[llvm-dev] The undef story

Hal Finkel via llvm-dev llvm-dev at lists.llvm.org
Thu Jun 29 04:39:22 PDT 2017


On 06/28/2017 05:33 PM, Peter Lawrence wrote:
> Chandler,
>                where we disagree is in whether the current project is 
> moving the issue
> forward.  It is not.  It is making the compiler more complex for no 
> additional value.
>
> The current project is not based in evidence, I have asked for any 
> SPEC benchmark
> that shows performance gain by the compiler taking advantage of 
> “undefined behavior”
> and no one can show that.

I can't comment on SPEC, but this does remind me of code I was working 
on recently. To abstract the relevant parts, it looked something like this:

template <typename T>
int do_something(T mask, bool cond) {
   if (mask & 2)
     return 1;

   if (cond) {
     T high_mask = mask >> 48;
     if (high_mask > 5)
       do_something_1(high_mask);
     else if (high_mask > 3)
       do_something_2();
   }

   return 0;
}

This function ended up being instantiated on different types T (e.g. 
unsigned char, unsigned int, unsigned long, etc.) and, dynamically, cond 
was always false when T was char. The question is: Can the compiler 
eliminate all of the code predicated on cond for the smaller types? In 
this case, this code was hot, and moreover, performance depended on the 
fact that, for T = unsigned char, the function was inlined and the 
branch on cond was eliminated. In the relevant translation unit, 
however, the compiler would never see how cond was set.

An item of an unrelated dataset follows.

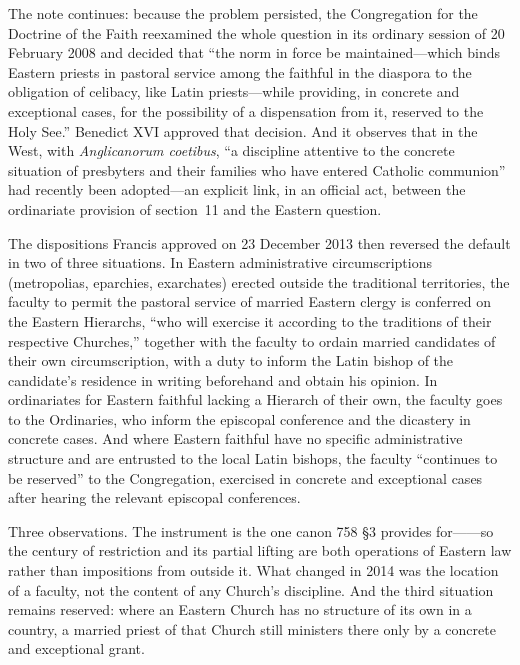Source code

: The note continues: because the problem persisted, the Congregation for the Doctrine of the Faith reexamined the whole question in its ordinary session of 20 February 2008 and decided that ``the norm in force be maintained---which binds Eastern priests in pastoral service among the faithful in the diaspora to the obligation of celibacy, like Latin priests---while providing, in concrete and exceptional cases, for the possibility of a dispensation from it, reserved to the Holy See.'' Benedict XVI approved that decision. And it observes that in the West, with \emph{Anglicanorum coetibus}, ``a discipline attentive to the concrete situation of presbyters and their families who have entered Catholic communion'' had recently been adopted---an explicit link, in an official act, between the ordinariate provision of section~11 and the Eastern question.

The dispositions Francis approved on 23 December 2013 then reversed the default in two of three situations. In Eastern administrative circumscriptions (metropolias, eparchies, exarchates) erected outside the traditional territories, the faculty to permit the pastoral service of married Eastern clergy is conferred on the Eastern Hierarchs, ``who will exercise it according to the traditions of their respective Churches,'' together with the faculty to ordain married candidates of their own circumscription, with a duty to inform the Latin bishop of the candidate's residence in writing beforehand and obtain his opinion. In ordinariates for Eastern faithful lacking a Hierarch of their own, the faculty goes to the Ordinaries, who inform the episcopal conference and the dicastery in concrete cases. And where Eastern faithful have no specific administrative structure and are entrusted to the local Latin bishops, the faculty ``continues to be reserved'' to the Congregation, exercised in concrete and exceptional cases after hearing the relevant episcopal conferences.

Three observations. The instrument is the one canon 758 §3 provides for------so the century of restriction and its partial lifting are both operations of Eastern law rather than impositions from outside it. What changed in 2014 was the location of a faculty, not the content of any Church's discipline. And the third situation remains reserved: where an Eastern Church has no structure of its own in a country, a married priest of that Church still ministers there only by a concrete and exceptional grant.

Luckily, we do the right thing here currently. In the case where T = 
unsigned char, we end up folding both of the high_mask tests as though 
they were false. That entire part of the code is eliminated, the 
function is inlined, and everyone is happy.

Why was I looking at this? As it turns out, if the 'else if' in this 
example is just 'else', we don't actually eliminate both sides of the 
branch. The same is true for many other variants of the conditionals 
(i.e. we don't recognize all of the code as dead). Once we have a 
self-consistent model for undef, we should be able to fix that. The user 
was confused, however, why seemingly innocuous changes to the code 
changed the performance characteristics of their application. The 
proposed semantics by John, et al. should fix this uniformly.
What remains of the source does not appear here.